Alongside Project Maverick, major changes have been hitting other parts of Dell’s business. In the last two years, the company’s global head count has dropped by 25,000, marking a 19% decline in personnel.
In July, Jeff Clarke, the longtime vice chairman and COO, announced in an internal memo that he was stepping in to take on CSG’s “day-to-day leadership.”
CSG is the company’s biggest revenue driver, but the division’s revenue has declined for the last three years.
Dell announced another major leadership shift this week — Yvonne McGill, the chief financial officer, has stepped down after nearly 30 years at the company.
Transforming a legacy brand for the AI future
Michael Dell founded his eponymous brand in 1984, under the name PC’s Limited, and it quickly established itself as a trusted maker of office PCs.
Since 1992, Dell has been a Fortune 500 company — barring four years from 2014 when it was taken private — and Dell himself is the world’s 11th-richest man, according to the Bloomberg Billionaires Index.
The company has evolved into a major server and data storage provider, benefiting from the AI boom as demand surges for the infrastructure required to deploy the new technology.
But Project Maverick demonstrates how successful legacy brands must reorient all their operations for an AI-driven future.
Joe Depa, the global chief innovation officer at the Big Four professional services firm EY, told Business Insider that major transformations are “inevitable” as companies implement AI.
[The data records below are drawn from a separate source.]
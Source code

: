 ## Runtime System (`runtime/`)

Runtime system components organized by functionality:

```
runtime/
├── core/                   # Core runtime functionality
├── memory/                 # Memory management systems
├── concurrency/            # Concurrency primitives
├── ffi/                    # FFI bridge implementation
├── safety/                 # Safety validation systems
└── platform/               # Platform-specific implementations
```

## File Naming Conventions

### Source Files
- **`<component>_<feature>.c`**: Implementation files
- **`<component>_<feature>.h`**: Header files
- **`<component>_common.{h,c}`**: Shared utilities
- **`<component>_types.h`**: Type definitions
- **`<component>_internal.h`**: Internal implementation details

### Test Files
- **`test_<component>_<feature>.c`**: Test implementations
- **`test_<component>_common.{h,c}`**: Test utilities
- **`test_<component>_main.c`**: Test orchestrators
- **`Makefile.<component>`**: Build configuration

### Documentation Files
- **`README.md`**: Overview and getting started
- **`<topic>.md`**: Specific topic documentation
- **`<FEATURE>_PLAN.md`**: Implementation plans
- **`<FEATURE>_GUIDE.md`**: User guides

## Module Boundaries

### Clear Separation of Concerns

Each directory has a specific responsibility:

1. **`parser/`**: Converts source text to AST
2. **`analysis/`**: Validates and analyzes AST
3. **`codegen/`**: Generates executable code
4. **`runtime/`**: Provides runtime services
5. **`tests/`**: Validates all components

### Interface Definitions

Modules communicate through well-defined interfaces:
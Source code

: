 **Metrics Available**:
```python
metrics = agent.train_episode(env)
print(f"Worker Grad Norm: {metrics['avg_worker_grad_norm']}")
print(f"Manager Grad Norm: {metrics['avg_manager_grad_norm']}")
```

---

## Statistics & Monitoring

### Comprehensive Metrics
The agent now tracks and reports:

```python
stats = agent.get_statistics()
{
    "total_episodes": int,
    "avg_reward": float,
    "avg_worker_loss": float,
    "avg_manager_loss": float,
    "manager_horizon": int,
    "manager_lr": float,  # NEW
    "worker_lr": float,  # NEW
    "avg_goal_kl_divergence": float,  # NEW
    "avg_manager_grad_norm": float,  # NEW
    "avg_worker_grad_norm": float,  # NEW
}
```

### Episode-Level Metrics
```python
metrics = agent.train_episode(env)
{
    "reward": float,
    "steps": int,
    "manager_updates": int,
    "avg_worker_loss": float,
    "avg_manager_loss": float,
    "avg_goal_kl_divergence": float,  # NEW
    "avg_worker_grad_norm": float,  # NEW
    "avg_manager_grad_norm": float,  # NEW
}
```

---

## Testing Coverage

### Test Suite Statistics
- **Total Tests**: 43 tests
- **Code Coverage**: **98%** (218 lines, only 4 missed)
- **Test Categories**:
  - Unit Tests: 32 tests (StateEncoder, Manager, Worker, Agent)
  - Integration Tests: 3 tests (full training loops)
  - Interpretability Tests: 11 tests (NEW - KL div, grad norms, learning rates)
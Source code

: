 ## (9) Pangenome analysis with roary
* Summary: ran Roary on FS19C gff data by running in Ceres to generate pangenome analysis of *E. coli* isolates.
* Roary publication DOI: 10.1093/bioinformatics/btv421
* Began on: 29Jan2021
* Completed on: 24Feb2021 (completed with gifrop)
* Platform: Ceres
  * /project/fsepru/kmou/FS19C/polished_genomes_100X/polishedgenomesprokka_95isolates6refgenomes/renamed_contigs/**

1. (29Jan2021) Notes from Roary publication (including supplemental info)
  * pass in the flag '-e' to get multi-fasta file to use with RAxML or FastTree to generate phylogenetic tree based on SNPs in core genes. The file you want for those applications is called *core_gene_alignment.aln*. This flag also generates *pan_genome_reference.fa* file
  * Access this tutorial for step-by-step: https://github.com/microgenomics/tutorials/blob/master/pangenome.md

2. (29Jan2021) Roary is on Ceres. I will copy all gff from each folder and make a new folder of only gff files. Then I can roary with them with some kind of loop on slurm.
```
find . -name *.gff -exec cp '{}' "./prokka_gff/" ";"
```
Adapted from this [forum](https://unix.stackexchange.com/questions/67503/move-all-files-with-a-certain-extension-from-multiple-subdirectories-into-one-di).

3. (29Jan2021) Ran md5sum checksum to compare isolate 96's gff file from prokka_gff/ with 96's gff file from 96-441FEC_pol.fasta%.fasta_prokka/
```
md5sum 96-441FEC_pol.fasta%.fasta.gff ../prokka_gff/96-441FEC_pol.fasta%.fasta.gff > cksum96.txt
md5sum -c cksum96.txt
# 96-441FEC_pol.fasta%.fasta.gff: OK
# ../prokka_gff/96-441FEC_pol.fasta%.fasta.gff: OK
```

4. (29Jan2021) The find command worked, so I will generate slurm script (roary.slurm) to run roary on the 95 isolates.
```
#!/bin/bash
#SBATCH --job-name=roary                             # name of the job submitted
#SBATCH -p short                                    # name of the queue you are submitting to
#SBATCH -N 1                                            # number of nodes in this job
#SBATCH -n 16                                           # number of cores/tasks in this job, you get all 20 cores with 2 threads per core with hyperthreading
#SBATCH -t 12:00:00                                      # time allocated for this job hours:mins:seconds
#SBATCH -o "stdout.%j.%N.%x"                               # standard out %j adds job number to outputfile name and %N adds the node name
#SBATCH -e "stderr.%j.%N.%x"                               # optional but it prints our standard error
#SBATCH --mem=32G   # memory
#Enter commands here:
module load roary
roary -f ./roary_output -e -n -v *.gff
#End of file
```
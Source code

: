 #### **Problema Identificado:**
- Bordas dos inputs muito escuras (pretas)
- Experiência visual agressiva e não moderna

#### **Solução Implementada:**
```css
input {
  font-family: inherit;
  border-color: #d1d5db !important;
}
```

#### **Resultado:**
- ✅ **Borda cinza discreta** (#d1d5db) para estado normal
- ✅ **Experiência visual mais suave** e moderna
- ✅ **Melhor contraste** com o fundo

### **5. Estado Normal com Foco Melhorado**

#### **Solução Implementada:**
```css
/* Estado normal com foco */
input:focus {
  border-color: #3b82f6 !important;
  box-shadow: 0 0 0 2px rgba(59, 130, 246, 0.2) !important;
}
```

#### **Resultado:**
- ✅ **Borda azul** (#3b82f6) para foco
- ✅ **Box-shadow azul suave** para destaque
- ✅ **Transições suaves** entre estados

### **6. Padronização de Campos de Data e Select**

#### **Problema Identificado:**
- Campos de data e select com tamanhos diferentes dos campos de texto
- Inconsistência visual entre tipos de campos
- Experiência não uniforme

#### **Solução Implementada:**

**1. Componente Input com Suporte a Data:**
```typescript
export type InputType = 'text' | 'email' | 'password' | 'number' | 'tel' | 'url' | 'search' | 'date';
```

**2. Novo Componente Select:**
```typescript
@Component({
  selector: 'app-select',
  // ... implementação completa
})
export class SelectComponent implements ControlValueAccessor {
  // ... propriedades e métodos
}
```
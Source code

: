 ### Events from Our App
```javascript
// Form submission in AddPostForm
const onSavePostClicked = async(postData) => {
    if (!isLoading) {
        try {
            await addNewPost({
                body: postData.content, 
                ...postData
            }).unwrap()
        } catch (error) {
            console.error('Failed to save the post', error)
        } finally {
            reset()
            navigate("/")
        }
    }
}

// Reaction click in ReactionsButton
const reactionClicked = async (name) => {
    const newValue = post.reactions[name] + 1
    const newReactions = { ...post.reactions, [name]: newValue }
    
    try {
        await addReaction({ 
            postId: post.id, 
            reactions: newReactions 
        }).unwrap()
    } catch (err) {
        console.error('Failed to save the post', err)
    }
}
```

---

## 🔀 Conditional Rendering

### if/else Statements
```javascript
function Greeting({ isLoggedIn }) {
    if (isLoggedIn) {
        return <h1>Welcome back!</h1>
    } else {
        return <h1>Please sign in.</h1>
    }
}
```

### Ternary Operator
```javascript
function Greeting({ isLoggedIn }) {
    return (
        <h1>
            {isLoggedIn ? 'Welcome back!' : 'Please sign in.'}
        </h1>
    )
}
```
“Implementing AI isn’t about dropping a tool into old workflows — it requires rethinking processes, systems, and even business models through an ‘AI-first’ lens,” he said.
Minimizing your operational complexity is crucial because “siloed, manual systems can’t handle the scale, speed, or intelligence AI enables.”
Companies that re-architect their operating models around AI “will set the competitive standard,” Depa added.